The third edition of the report „Cyberportret polskiego biznesu 2026” (Cyber Portrait of Polish Business 2026), set to premiere at the CYBERSEC EXPO & FORUM conference in Katowice on June 15–16, reveals a widening gap between employee AI adoption and corporate governance. While 62% of employees now use generative AI tools for work tasks, only 27% of companies have a formal written AI policy in place. This regulatory void leaves most workers operating in an unregulated gray zone, often unaware of the consequences.

Shadow AI, defined as the use of unauthorized or unvetted AI tools outside official company channels, is on the rise. A significant 35% of surveyed employees admitted they would try to circumvent employer-imposed restrictions on AI tools if those restrictions prevented them from using their preferred solutions. More than a quarter said they would use personal devices to run AI queries and then send the results to their work devices. For many, productivity and convenience trump security.

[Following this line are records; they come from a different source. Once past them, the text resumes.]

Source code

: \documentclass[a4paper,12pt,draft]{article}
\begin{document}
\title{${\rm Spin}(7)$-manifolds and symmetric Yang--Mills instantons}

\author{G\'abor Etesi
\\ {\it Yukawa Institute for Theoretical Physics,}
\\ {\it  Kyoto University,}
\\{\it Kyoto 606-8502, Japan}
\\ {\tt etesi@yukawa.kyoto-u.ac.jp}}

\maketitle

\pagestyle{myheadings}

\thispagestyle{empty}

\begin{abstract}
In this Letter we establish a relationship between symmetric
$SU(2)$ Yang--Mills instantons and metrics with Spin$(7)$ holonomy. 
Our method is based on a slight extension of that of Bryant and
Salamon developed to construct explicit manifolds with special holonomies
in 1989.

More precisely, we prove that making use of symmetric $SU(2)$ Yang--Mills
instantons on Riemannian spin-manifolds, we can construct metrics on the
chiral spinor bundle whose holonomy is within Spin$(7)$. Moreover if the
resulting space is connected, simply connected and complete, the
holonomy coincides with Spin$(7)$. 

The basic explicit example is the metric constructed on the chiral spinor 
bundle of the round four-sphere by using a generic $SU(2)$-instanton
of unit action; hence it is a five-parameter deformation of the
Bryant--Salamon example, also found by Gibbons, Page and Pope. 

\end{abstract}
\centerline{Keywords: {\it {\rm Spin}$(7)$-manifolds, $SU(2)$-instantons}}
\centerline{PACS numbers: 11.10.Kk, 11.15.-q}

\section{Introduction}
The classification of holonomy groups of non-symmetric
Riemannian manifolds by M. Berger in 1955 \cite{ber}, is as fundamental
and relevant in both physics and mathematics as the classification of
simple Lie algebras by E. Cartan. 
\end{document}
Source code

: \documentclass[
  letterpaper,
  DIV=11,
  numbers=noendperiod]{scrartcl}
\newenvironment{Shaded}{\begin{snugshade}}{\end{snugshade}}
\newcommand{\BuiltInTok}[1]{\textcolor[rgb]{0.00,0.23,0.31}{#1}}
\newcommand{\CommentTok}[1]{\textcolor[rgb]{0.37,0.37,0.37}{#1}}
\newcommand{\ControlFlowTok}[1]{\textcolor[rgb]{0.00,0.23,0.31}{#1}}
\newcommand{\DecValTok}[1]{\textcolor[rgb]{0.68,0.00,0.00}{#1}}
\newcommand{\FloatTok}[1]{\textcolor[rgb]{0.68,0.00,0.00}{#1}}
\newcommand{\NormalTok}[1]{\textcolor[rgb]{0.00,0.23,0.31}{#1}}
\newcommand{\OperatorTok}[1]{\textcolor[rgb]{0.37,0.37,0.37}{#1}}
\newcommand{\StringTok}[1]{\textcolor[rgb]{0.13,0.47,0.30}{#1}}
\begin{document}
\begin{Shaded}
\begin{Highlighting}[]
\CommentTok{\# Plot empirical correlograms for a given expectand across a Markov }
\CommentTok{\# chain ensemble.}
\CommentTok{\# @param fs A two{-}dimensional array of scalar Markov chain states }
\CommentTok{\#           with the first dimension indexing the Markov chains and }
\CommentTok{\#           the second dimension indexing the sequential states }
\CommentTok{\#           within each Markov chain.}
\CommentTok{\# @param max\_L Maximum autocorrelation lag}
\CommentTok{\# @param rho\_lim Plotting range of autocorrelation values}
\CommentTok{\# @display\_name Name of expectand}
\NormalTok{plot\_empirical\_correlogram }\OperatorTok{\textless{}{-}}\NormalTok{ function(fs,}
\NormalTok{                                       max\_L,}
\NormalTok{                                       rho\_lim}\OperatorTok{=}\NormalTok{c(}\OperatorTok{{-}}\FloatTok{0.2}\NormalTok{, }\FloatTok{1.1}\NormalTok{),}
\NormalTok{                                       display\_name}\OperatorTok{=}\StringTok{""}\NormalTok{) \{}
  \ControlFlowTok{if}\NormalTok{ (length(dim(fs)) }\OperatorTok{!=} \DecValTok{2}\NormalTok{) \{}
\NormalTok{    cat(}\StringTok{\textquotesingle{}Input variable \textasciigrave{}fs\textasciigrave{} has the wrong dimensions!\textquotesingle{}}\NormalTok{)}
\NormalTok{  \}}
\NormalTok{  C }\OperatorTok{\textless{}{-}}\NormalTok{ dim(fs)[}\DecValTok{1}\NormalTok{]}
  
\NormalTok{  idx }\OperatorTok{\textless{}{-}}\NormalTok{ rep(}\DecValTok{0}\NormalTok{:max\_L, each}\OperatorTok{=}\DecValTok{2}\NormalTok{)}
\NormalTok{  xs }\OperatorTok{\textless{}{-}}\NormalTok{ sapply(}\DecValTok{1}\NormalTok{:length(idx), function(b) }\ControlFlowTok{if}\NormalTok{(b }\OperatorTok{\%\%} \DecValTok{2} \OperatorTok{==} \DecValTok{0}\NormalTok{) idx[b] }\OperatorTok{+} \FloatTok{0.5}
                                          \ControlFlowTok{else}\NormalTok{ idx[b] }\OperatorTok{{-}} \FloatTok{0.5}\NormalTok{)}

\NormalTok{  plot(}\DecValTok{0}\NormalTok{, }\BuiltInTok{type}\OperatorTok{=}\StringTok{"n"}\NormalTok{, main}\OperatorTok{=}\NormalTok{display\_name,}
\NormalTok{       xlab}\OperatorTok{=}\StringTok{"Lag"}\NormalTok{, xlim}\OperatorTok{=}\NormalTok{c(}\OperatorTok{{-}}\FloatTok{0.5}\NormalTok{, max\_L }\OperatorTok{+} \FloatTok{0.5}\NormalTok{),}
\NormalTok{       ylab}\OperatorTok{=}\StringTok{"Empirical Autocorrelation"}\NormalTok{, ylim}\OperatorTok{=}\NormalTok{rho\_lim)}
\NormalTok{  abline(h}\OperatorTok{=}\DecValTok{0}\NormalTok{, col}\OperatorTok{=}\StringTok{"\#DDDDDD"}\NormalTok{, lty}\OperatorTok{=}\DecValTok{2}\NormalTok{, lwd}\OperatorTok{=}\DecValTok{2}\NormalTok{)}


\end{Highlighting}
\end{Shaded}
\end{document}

The risk of sensitive data leakage

The report also highlights a direct threat to corporate data: 10% of employees confessed to feeding sensitive company information into public AI models. This practice increases the risk of data being stored on servers outside the European Union, being used to train future models, or being accessed by third parties. Consequences range from loss of trade secrets to GDPR fines.

Only 38% of companies have deployed enterprise-grade AI solutions that offer greater control over data processing. The absence of secure, approved tools pushes employees toward free public platforms, where they often use personal accounts and expose corporate data to unknown cloud environments.

How companies can respond to the AI risk

Experts emphasize that banning AI outright is not a solution. – The starting point should be understanding the scale of the phenomenon, then introducing clear rules about what is allowed and what is not, and most importantly why. Without explaining the reasons, it is hard to expect an employee to understand that pasting company data into a public language model can threaten the entire organization. It is also worth ensuring access to safe, approved tools – then employees will not have to reach for private accounts. The lack of such rules drives shadow AI. The biggest risk is data leakage into a cloud over which the organization has no control. The response is not a ban, but explaining the risk and pointing to safe alternatives – said Dawid Koziorowski, offensive cybersecurity team leader at DAGMA Bezpieczeństwo IT.

The authors of the report call on decision-makers to implement comprehensive AI governance that balances employee productivity with data protection. Skills awareness training, clear usage guidelines, and controlled deployment of enterprise AI platforms are key measures. As AI becomes embedded in daily operations, companies that fail to act now may find themselves exposed to breaches they could have prevented.